>>
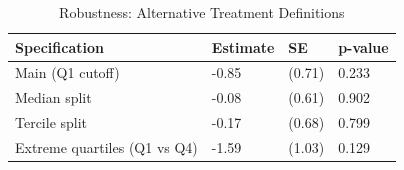 \begin{table}[!h]
\centering
\caption{\label{tab:tab:robust}Robustness: Alternative Treatment Definitions}
\centering
\begin{tabular}[t]{llll}
\toprule
Specification & Estimate & SE & p-value\\
\midrule
Main (Q1 cutoff) & -0.85 & (0.71) & 0.233\\
Median split & -0.08 & (0.61) & 0.902\\
Tercile split & -0.17 & (0.68) & 0.799\\
Extreme quartiles (Q1 vs Q4) & -1.59 & (1.03) & 0.129\\
\bottomrule
\end{tabular}
\end{table}

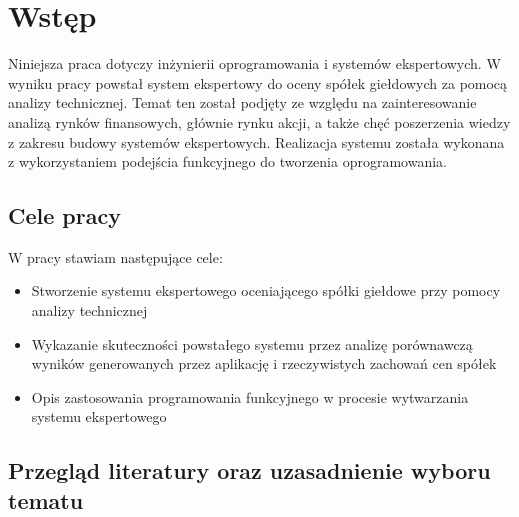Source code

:\chapter{Wstęp}
Niniejsza praca dotyczy inżynierii oprogramowania i systemów ekspertowych. W wyniku pracy powstał system ekspertowy do oceny spółek giełdowych za pomocą analizy technicznej. Temat ten został podjęty ze względu na zainteresowanie analizą rynków finansowych, głównie rynku akcji, a także chęć poszerzenia wiedzy z zakresu budowy systemów ekspertowych. Realizacja systemu została wykonana z wykorzystaniem podejścia funkcyjnego do tworzenia oprogramowania.

\section{Cele pracy}\label{sec:cele_pracy}

W pracy stawiam następujące cele:

\begin{itemize}
 \item Stworzenie systemu ekspertowego oceniającego spółki giełdowe przy pomocy analizy technicznej
 \item Wykazanie skuteczności powstałego systemu przez analizę porównawczą wyników generowanych przez aplikację i rzeczywistych zachowań cen spółek
 \item Opis zastosowania programowania funkcyjnego w procesie wytwarzania systemu ekspertowego
\end{itemize}

\section{Przegląd literatury oraz uzasadnienie wyboru tematu}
<<
Would you retype all the lines shown above, exactly as written and without any picture?

 \begin{table}[!h]
\centering
\caption{\label{tab:tab:robust}Robustness: Alternative Treatment Definitions}
\centering
\begin{tabular}[t]{llll}
\toprule
Specification & Estimate & SE & p-value\\
\midrule
Main (Q1 cutoff) & -0.85 & (0.71) & 0.233\\
Median split & -0.08 & (0.61) & 0.902\\
Tercile split & -0.17 & (0.68) & 0.799\\
Extreme quartiles (Q1 vs Q4) & -1.59 & (1.03) & 0.129\\
\bottomrule
\end{tabular}
\end{table}

Source code

:\chapter{Wstęp}
Niniejsza praca dotyczy inżynierii oprogramowania i systemów ekspertowych. W wyniku pracy powstał system ekspertowy do oceny spółek giełdowych za pomocą analizy technicznej. Temat ten został podjęty ze względu na zainteresowanie analizą rynków finansowych, głównie rynku akcji, a także chęć poszerzenia wiedzy z zakresu budowy systemów ekspertowych. Realizacja systemu została wykonana z wykorzystaniem podejścia funkcyjnego do tworzenia oprogramowania.

\section{Cele pracy}\label{sec:cele_pracy}

W pracy stawiam następujące cele:

\begin{itemize}
 \item Stworzenie systemu ekspertowego oceniającego spółki giełdowe przy pomocy analizy technicznej
 \item Wykazanie skuteczności powstałego systemu przez analizę porównawczą wyników generowanych przez aplikację i rzeczywistych zachowań cen spółek
 \item Opis zastosowania programowania funkcyjnego w procesie wytwarzania systemu ekspertowego
\end{itemize}

\section{Przegląd literatury oraz uzasadnienie wyboru tematu}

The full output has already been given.